Find the line with "In the [[FOTCM|FOTCM]]" in the entries below, then reproduce it and every line after it down to and including the line with "[< Anterior](10-xml.md) |", exactly.

(Given records Opens)

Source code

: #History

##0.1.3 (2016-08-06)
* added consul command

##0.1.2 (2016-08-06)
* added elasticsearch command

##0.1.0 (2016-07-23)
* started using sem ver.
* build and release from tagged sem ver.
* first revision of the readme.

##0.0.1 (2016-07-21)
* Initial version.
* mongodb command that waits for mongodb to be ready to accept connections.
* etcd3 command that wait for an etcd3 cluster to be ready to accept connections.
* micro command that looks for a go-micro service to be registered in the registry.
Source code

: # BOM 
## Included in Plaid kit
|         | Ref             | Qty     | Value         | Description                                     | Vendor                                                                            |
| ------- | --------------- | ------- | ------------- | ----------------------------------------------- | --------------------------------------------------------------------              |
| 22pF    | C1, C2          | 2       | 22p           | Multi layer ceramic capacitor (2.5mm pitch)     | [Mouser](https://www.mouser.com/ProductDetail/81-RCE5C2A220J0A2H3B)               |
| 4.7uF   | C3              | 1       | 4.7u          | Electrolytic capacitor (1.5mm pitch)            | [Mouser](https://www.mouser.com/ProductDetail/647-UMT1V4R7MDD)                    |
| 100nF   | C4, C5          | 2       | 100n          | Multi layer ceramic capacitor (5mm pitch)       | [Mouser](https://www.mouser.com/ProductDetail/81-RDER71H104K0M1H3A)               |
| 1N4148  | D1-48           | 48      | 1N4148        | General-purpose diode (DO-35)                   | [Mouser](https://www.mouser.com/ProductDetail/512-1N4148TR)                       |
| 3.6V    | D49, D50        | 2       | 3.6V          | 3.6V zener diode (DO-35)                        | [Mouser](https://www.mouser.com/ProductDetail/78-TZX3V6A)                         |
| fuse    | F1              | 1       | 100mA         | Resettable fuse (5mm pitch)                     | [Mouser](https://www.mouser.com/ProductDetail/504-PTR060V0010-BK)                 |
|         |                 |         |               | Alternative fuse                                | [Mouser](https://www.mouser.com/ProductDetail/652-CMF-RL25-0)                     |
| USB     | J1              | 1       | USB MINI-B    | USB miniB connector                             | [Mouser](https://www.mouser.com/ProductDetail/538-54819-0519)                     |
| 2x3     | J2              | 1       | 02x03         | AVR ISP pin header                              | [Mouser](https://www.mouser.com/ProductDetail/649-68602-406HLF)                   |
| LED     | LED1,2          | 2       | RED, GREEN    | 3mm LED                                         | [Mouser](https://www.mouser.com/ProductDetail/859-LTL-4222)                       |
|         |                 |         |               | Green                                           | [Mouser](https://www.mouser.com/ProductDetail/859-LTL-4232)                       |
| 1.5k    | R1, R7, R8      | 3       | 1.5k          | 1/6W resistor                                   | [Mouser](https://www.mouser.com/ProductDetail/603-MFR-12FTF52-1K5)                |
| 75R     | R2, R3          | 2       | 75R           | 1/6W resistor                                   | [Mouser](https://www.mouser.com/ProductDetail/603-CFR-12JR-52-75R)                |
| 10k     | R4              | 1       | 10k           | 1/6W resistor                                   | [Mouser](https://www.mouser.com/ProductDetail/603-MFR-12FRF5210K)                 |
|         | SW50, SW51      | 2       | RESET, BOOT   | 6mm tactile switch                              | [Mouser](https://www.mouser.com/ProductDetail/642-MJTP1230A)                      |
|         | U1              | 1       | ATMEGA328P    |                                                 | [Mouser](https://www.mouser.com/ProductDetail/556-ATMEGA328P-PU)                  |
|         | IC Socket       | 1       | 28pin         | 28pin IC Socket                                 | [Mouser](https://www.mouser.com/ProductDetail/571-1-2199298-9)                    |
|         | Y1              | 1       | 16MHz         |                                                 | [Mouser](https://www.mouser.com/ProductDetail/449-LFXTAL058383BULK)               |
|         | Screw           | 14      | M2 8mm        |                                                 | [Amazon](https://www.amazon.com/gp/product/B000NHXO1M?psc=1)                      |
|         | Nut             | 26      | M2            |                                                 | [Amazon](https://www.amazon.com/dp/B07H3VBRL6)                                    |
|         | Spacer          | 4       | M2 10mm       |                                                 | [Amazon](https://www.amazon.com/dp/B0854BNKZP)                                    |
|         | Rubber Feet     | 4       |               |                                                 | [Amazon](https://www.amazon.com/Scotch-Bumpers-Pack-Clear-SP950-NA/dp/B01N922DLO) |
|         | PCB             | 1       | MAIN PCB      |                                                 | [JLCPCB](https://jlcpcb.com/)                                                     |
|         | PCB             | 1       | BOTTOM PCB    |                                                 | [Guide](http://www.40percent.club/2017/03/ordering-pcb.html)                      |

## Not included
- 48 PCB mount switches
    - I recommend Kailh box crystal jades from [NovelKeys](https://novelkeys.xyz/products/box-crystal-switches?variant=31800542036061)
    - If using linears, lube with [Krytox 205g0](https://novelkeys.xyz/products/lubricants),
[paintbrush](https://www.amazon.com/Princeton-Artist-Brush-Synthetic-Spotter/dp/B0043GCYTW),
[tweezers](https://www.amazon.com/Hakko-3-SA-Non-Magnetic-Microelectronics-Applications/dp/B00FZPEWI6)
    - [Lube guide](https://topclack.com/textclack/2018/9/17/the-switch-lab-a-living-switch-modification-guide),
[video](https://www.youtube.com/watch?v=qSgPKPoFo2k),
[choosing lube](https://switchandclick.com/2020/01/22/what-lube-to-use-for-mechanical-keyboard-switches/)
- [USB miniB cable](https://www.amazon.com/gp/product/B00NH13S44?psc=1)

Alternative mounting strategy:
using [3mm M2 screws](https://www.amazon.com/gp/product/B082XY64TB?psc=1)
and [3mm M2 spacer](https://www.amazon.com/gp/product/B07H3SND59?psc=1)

(Given records Closes)
(Given records Opens)

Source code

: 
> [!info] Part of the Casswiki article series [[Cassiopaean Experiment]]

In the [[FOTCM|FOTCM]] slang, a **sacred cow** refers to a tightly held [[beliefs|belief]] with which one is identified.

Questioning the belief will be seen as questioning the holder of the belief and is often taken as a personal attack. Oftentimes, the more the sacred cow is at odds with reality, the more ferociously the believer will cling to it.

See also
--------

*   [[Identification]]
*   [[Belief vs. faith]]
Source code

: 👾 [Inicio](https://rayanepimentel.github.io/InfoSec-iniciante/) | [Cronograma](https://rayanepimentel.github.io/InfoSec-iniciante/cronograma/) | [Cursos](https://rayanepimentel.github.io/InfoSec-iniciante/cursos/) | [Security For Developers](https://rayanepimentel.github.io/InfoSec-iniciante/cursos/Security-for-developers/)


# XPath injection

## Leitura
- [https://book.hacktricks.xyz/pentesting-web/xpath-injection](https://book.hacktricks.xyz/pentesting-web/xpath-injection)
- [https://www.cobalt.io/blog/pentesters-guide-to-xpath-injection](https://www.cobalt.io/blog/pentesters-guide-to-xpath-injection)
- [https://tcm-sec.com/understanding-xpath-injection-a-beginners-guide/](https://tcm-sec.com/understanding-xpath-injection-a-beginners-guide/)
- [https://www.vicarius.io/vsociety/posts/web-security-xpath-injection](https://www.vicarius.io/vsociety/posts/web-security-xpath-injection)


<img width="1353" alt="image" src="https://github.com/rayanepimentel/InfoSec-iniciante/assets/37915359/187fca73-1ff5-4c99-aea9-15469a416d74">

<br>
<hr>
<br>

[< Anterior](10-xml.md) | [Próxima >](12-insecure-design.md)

(Given records Closes)

▶ _Output of the task_
In the [[FOTCM|FOTCM]] slang, a **sacred cow** refers to a tightly held [[beliefs|belief]] with which one is identified.

Questioning the belief will be seen as questioning the holder of the belief and is often taken as a personal attack. Oftentimes, the more the sacred cow is at odds with reality, the more ferociously the believer will cling to it.

See also
--------

*   [[Identification]]
*   [[Belief vs. faith]]
Source code

: 👾 [Inicio](https://rayanepimentel.github.io/InfoSec-iniciante/) | [Cronograma](https://rayanepimentel.github.io/InfoSec-iniciante/cronograma/) | [Cursos](https://rayanepimentel.github.io/InfoSec-iniciante/cursos/) | [Security For Developers](https://rayanepimentel.github.io/InfoSec-iniciante/cursos/Security-for-developers/)


# XPath injection

## Leitura
- [https://book.hacktricks.xyz/pentesting-web/xpath-injection](https://book.hacktricks.xyz/pentesting-web/xpath-injection)
- [https://www.cobalt.io/blog/pentesters-guide-to-xpath-injection](https://www.cobalt.io/blog/pentesters-guide-to-xpath-injection)
- [https://tcm-sec.com/understanding-xpath-injection-a-beginners-guide/](https://tcm-sec.com/understanding-xpath-injection-a-beginners-guide/)
- [https://www.vicarius.io/vsociety/posts/web-security-xpath-injection](https://www.vicarius.io/vsociety/posts/web-security-xpath-injection)


<img width="1353" alt="image" src="https://github.com/rayanepimentel/InfoSec-iniciante/assets/37915359/187fca73-1ff5-4c99-aea9-15469a416d74">

<br>
<hr>
<br>

[< Anterior](10-xml.md) | [Próxima >](12-insecure-design.md)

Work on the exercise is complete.